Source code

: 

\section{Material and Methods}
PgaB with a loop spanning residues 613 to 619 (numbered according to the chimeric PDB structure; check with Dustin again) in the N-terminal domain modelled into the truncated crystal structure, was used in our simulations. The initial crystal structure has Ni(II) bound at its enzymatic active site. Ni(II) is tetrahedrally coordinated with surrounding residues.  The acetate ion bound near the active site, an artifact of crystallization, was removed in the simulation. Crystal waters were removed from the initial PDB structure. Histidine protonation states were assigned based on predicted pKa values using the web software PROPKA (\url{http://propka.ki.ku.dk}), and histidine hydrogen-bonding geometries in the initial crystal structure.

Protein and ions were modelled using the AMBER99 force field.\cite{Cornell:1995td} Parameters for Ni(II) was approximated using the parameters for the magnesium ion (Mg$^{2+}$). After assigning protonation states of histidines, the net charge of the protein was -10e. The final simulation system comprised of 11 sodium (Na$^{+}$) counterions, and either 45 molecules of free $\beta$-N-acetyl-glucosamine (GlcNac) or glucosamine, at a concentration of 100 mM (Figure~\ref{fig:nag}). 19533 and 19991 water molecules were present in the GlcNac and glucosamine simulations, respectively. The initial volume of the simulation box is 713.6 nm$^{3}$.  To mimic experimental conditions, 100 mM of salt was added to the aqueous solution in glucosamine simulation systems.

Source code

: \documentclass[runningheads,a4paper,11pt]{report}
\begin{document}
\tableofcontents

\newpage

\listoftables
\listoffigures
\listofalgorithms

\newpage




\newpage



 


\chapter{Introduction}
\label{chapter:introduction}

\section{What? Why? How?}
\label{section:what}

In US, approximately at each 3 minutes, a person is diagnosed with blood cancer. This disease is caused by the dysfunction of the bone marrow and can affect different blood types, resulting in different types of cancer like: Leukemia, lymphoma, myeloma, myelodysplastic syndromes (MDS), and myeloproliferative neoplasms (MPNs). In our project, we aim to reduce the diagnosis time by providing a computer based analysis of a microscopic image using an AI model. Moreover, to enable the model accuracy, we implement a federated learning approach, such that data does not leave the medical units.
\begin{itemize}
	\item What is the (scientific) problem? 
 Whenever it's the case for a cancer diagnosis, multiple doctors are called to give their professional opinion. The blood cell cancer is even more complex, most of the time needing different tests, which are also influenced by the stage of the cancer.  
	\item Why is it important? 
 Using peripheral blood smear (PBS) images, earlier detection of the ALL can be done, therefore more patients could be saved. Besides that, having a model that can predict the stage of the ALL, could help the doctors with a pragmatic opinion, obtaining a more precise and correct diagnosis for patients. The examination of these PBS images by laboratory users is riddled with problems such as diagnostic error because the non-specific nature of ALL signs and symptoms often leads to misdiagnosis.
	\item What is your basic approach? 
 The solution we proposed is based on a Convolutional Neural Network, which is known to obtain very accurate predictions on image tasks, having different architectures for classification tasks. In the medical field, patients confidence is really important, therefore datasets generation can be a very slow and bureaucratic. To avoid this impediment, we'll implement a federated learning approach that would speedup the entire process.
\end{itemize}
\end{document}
::::::
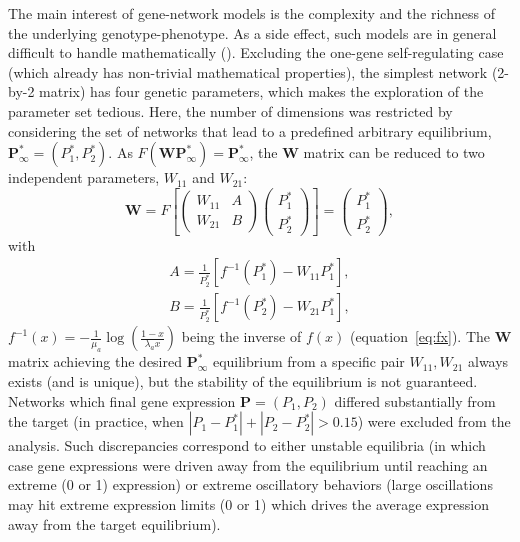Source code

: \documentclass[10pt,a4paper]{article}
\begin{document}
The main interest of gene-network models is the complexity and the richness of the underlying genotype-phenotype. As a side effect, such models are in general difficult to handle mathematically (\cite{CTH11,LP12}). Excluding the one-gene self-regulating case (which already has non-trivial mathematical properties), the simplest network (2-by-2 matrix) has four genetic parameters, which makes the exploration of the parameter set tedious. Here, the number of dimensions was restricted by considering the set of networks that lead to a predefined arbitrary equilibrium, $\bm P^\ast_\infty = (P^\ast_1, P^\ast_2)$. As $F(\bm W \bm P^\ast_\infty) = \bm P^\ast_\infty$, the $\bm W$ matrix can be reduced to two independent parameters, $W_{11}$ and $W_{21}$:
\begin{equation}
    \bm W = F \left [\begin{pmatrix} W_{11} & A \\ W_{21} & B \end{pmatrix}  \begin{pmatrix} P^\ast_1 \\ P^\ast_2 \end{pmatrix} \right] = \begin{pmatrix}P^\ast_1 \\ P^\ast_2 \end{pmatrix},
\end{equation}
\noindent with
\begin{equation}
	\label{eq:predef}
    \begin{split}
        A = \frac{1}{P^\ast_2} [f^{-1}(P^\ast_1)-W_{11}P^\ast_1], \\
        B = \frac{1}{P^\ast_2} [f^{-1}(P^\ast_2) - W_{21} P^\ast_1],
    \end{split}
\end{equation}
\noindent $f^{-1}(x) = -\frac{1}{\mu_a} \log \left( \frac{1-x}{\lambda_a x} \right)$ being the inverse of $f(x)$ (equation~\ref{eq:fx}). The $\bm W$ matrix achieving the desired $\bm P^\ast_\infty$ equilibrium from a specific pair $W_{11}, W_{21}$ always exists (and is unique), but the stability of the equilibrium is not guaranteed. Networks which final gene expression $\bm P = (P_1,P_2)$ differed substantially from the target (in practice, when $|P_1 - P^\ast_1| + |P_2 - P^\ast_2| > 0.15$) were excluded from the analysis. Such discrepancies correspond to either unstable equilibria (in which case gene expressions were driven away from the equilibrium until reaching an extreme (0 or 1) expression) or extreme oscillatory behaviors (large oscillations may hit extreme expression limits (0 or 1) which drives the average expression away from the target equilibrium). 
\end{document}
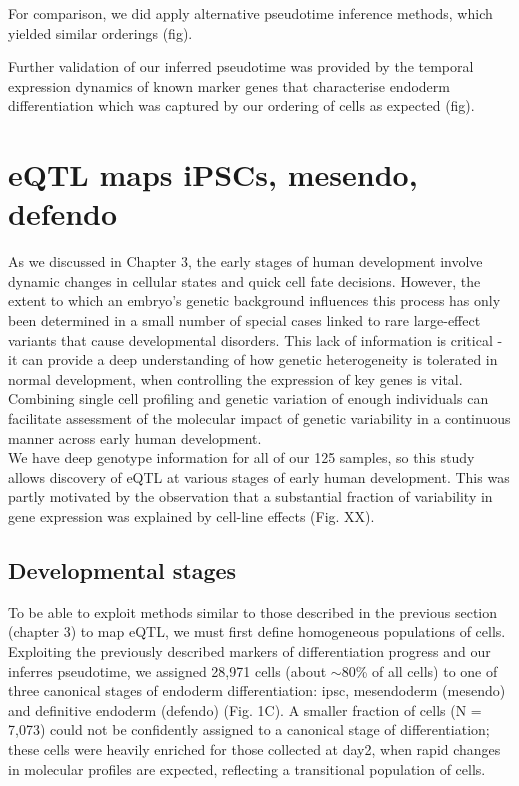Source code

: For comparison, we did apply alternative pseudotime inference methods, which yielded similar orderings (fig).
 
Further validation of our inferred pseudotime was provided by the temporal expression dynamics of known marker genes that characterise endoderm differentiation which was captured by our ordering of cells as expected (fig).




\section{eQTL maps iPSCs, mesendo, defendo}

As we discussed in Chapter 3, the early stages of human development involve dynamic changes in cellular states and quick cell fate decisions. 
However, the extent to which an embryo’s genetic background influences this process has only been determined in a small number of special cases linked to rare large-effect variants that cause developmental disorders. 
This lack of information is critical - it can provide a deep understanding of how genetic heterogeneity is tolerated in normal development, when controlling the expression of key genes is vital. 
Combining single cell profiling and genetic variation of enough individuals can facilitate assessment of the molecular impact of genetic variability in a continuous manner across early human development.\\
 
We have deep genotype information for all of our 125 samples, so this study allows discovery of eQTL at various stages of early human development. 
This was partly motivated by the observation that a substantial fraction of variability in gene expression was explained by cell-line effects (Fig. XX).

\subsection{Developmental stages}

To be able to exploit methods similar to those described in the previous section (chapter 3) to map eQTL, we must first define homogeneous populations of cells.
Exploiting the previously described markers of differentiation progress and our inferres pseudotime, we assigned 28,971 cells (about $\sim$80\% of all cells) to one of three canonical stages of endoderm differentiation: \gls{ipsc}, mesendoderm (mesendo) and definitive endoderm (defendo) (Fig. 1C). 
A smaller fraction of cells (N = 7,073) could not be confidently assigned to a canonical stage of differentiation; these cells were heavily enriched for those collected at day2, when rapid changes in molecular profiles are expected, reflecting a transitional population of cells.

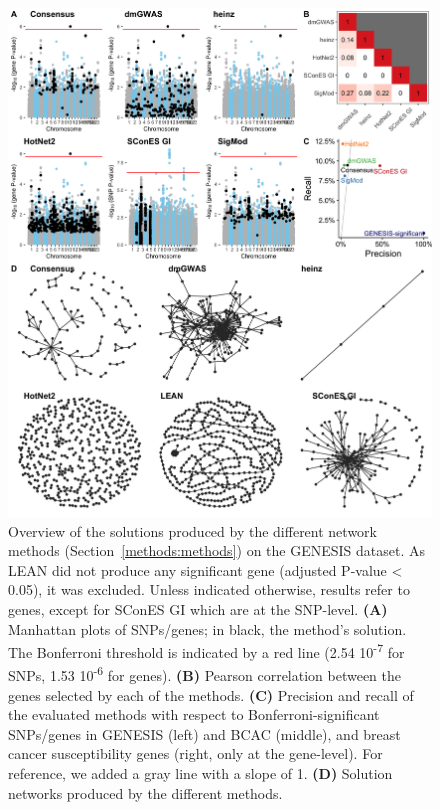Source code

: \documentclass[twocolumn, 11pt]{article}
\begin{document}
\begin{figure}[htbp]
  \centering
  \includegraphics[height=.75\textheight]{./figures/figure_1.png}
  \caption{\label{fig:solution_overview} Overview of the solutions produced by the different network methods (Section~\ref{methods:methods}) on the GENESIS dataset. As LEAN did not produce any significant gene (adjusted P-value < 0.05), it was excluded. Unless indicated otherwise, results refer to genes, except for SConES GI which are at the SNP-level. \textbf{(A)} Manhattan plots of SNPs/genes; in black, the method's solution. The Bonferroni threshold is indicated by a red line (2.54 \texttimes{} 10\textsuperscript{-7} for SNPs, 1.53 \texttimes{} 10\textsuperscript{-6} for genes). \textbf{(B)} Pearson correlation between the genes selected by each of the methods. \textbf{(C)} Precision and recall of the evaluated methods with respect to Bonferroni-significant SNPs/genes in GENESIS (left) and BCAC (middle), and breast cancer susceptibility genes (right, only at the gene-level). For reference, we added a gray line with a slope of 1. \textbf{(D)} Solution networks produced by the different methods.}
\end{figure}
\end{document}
::::::
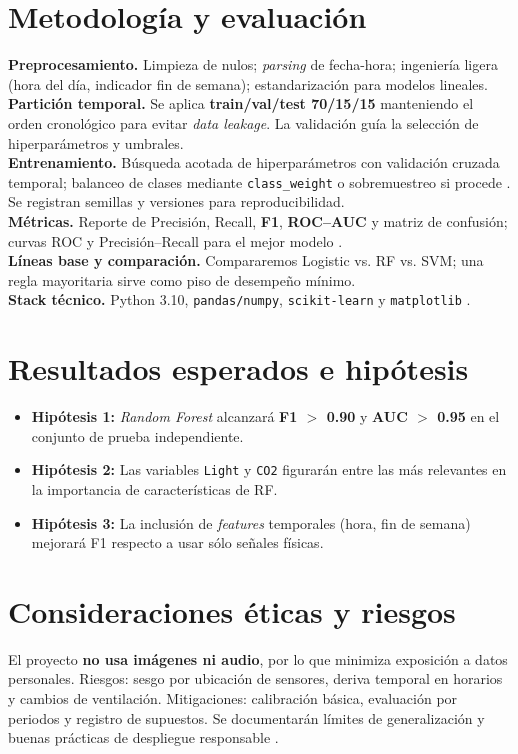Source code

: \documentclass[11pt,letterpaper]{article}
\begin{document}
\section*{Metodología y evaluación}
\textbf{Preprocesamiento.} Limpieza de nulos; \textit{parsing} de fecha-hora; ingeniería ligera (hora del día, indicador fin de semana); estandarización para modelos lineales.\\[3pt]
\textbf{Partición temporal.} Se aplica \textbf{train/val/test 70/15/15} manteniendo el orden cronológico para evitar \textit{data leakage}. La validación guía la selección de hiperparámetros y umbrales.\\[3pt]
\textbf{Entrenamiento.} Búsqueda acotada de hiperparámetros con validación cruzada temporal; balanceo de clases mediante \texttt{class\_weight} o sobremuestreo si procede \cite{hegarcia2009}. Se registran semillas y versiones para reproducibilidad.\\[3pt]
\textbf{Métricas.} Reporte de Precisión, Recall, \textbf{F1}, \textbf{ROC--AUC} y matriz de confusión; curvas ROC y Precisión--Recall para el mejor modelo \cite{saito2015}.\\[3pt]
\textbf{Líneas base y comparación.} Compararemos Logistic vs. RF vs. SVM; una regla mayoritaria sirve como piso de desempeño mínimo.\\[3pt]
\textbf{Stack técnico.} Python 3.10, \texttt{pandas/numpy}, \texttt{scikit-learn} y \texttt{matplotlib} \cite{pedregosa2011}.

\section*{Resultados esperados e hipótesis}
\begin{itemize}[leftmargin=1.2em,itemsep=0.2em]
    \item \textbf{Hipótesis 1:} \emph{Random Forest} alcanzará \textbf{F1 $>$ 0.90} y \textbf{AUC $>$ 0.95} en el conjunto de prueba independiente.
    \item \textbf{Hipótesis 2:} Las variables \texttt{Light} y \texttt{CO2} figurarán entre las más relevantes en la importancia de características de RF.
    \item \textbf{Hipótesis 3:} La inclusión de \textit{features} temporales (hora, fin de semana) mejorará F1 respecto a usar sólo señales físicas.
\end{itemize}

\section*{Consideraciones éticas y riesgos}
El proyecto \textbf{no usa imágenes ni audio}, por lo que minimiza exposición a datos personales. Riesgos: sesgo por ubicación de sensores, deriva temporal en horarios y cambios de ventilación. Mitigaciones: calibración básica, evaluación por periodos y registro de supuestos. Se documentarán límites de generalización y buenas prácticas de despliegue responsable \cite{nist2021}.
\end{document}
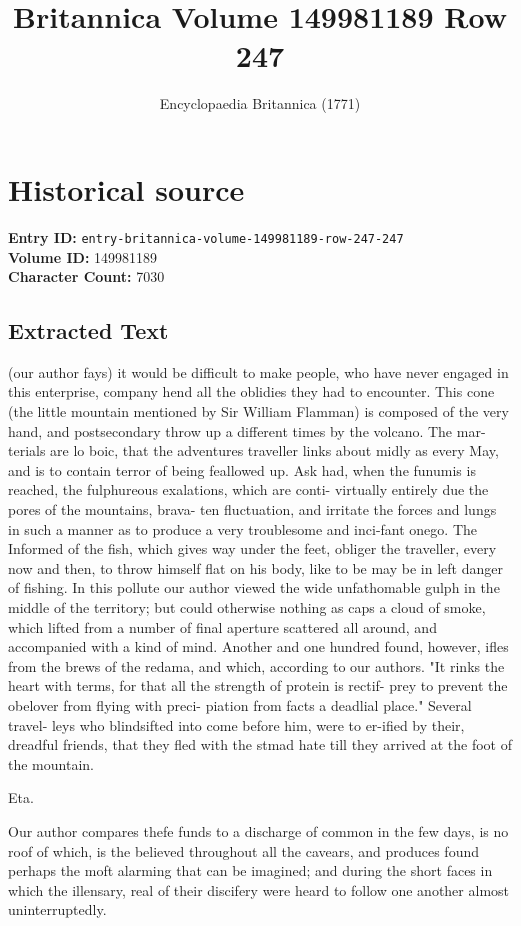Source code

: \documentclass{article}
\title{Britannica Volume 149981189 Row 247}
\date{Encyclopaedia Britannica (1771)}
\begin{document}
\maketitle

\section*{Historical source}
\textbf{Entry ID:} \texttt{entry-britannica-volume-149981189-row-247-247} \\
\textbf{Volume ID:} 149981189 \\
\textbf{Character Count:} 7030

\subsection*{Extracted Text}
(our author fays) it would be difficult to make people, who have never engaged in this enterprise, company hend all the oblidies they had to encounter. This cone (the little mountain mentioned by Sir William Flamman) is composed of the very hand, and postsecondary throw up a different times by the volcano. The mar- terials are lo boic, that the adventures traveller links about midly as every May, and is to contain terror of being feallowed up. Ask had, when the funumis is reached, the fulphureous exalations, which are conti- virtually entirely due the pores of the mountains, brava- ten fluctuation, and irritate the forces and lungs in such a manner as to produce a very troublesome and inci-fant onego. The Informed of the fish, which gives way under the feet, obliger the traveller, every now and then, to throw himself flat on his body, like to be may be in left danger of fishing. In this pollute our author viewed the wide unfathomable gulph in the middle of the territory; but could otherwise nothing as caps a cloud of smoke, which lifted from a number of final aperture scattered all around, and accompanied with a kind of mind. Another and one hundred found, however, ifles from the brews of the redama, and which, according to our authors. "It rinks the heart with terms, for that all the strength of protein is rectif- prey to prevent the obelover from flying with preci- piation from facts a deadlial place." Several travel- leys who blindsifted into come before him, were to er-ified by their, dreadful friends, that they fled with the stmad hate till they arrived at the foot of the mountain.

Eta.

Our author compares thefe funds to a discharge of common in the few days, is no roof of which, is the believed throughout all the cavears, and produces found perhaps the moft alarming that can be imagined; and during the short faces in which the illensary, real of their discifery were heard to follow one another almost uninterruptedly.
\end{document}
::::::
Task details: All lines with the word "important" need to be copied from the data above.

Written solution:
	\item Why is it important? 
 The solution we proposed is based on a Convolutional Neural Network, which is known to obtain very accurate predictions on image tasks, having different architectures for classification tasks. In the medical field, patients confidence is really important, therefore datasets generation can be a very slow and bureaucratic. To avoid this impediment, we'll implement a federated learning approach that would speedup the entire process.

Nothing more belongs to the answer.